| Action item |
Return the entries exactly. Images are not part of the copy.

Collected data
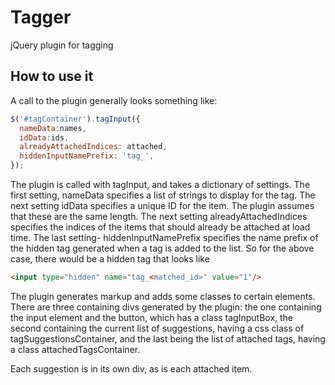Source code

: Tagger
======

jQuery plugin for tagging

## How to use it ##

A call to the plugin generally looks something like:
```javascript
$('#tagContainer').tagInput({
  nameData:names, 
  idData:ids, 
  alreadyAttachedIndices: attached,
  hiddenInputNamePrefix: 'tag_',
});
```
The plugin is called with tagInput, and takes a dictionary of settings. The first setting, 
nameData specifies a list of strings to display for the tag. The next setting idData specifies a unique ID for the item. The plugin assumes that these are the same length. The next setting alreadyAttachedIndices specifies the indices of the items that should already be attached at load time. The last setting- hiddenInputNamePrefix specifies the name prefix of the hidden tag generated when a tag is added to the list. So for the above case, there would be a hidden tag that looks like
```html
<input type="hidden" name="tag_<matched_id>" value="1"/>
```

The plugin generates markup and adds some classes to certain elements. There are three containing divs generated by the plugin: the one containing the input element and the button, which has a class tagInputBox, the second containing the current list of suggestions, having a css class of tagSuggestionsContainer, and the last being the list of attached tags, having a class attachedTagsContainer.

Each suggestion is in its own div, as is each attached item.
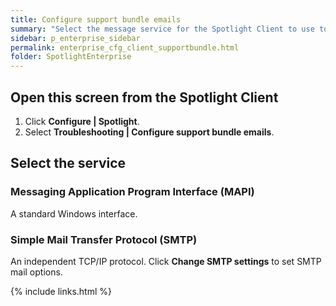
 ```yaml
---
title: Configure support bundle emails
summary: "Select the message service for the Spotlight Client to use to send a Support bundle to Dell."
sidebar: p_enterprise_sidebar
permalink: enterprise_cfg_client_supportbundle.html
folder: SpotlightEnterprise
---
```




## Open this screen from the Spotlight Client

1. Click **Configure \| Spotlight**.
2. Select **Troubleshooting \| Configure support bundle emails**.


## Select the service

### Messaging Application Program Interface (MAPI)

A standard Windows interface.

### Simple Mail Transfer Protocol (SMTP)

An independent TCP/IP protocol. Click **Change SMTP settings** to set SMTP mail options.



{% include links.html %}
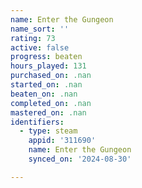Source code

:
 ```yaml
---
name: Enter the Gungeon
name_sort: ''
rating: 73
active: false
progress: beaten
hours_played: 131
purchased_on: .nan
started_on: .nan
beaten_on: .nan
completed_on: .nan
mastered_on: .nan
identifiers:
  - type: steam
    appid: '311690'
    name: Enter the Gungeon
    synced_on: '2024-08-30'

---
```

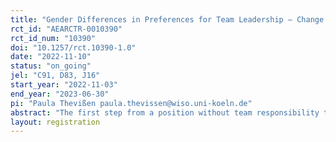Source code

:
 ```yaml
---
title: "Gender Differences in Preferences for Team Leadership – Change through Experience? "
rct_id: "AEARCTR-0010390"
rct_id_num: "10390"
doi: "10.1257/rct.10390-1.0"
date: "2022-11-10"
status: "on_going"
jel: "C91, D83, J16"
start_year: "2022-11-03"
end_year: "2023-06-30"
pi: "Paula Thevißen paula.thevissen@wiso.uni-koeln.de"
abstract: "The first step from a position without team responsibility to a managerial position is a key bottleneck in women’s career progression. This experimental study investigates i) whether differences in self-assessment across genders exist with respect to team leadership positions and ii) whether these differences are malleable by exposing candidates to experience with the specific role of a team leader. Subjects will be randomly assigned to treatment – the leadership position – or control – a team member position. The leader’s task is to motivate subjects playing a public good game through bilateral communication. A measure of preferences for team leadership is elicited by a second-price auction which allows to compare leadership preferences of treated and untreated subjects by gender. The results of this experiment can help to understand whether exogenously exposing employees to leadership experience can increase the number of (female) applicants for leadership positions and thus decrease the gender representation gap. "
layout: registration
---
```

| Written reply |
Source code

: Tagger
======

jQuery plugin for tagging

## How to use it ##

A call to the plugin generally looks something like:
```javascript
$('#tagContainer').tagInput({
  nameData:names, 
  idData:ids, 
  alreadyAttachedIndices: attached,
  hiddenInputNamePrefix: 'tag_',
});
```
The plugin is called with tagInput, and takes a dictionary of settings. The first setting, 
nameData specifies a list of strings to display for the tag. The next setting idData specifies a unique ID for the item. The plugin assumes that these are the same length. The next setting alreadyAttachedIndices specifies the indices of the items that should already be attached at load time. The last setting- hiddenInputNamePrefix specifies the name prefix of the hidden tag generated when a tag is added to the list. So for the above case, there would be a hidden tag that looks like
```html
<input type="hidden" name="tag_<matched_id>" value="1"/>
```

The plugin generates markup and adds some classes to certain elements. There are three containing divs generated by the plugin: the one containing the input element and the button, which has a class tagInputBox, the second containing the current list of suggestions, having a css class of tagSuggestionsContainer, and the last being the list of attached tags, having a class attachedTagsContainer.

Each suggestion is in its own div, as is each attached item.
 ```yaml
---
title: Configure support bundle emails
summary: "Select the message service for the Spotlight Client to use to send a Support bundle to Dell."
sidebar: p_enterprise_sidebar
permalink: enterprise_cfg_client_supportbundle.html
folder: SpotlightEnterprise
---
```




## Open this screen from the Spotlight Client

1. Click **Configure \| Spotlight**.
2. Select **Troubleshooting \| Configure support bundle emails**.


## Select the service

### Messaging Application Program Interface (MAPI)

A standard Windows interface.

### Simple Mail Transfer Protocol (SMTP)

An independent TCP/IP protocol. Click **Change SMTP settings** to set SMTP mail options.



{% include links.html %}
Source code

:
 ```yaml
---
name: Enter the Gungeon
name_sort: ''
rating: 73
active: false
progress: beaten
hours_played: 131
purchased_on: .nan
started_on: .nan
beaten_on: .nan
completed_on: .nan
mastered_on: .nan
identifiers:
  - type: steam
    appid: '311690'
    name: Enter the Gungeon
    synced_on: '2024-08-30'

---
```

Source code

:
 ```yaml
---
title: "Gender Differences in Preferences for Team Leadership – Change through Experience? "
rct_id: "AEARCTR-0010390"
rct_id_num: "10390"
doi: "10.1257/rct.10390-1.0"
date: "2022-11-10"
status: "on_going"
jel: "C91, D83, J16"
start_year: "2022-11-03"
end_year: "2023-06-30"
pi: "Paula Thevißen paula.thevissen@wiso.uni-koeln.de"
abstract: "The first step from a position without team responsibility to a managerial position is a key bottleneck in women’s career progression. This experimental study investigates i) whether differences in self-assessment across genders exist with respect to team leadership positions and ii) whether these differences are malleable by exposing candidates to experience with the specific role of a team leader. Subjects will be randomly assigned to treatment – the leadership position – or control – a team member position. The leader’s task is to motivate subjects playing a public good game through bilateral communication. A measure of preferences for team leadership is elicited by a second-price auction which allows to compare leadership preferences of treated and untreated subjects by gender. The results of this experiment can help to understand whether exogenously exposing employees to leadership experience can increase the number of (female) applicants for leadership positions and thus decrease the gender representation gap. "
layout: registration
---
```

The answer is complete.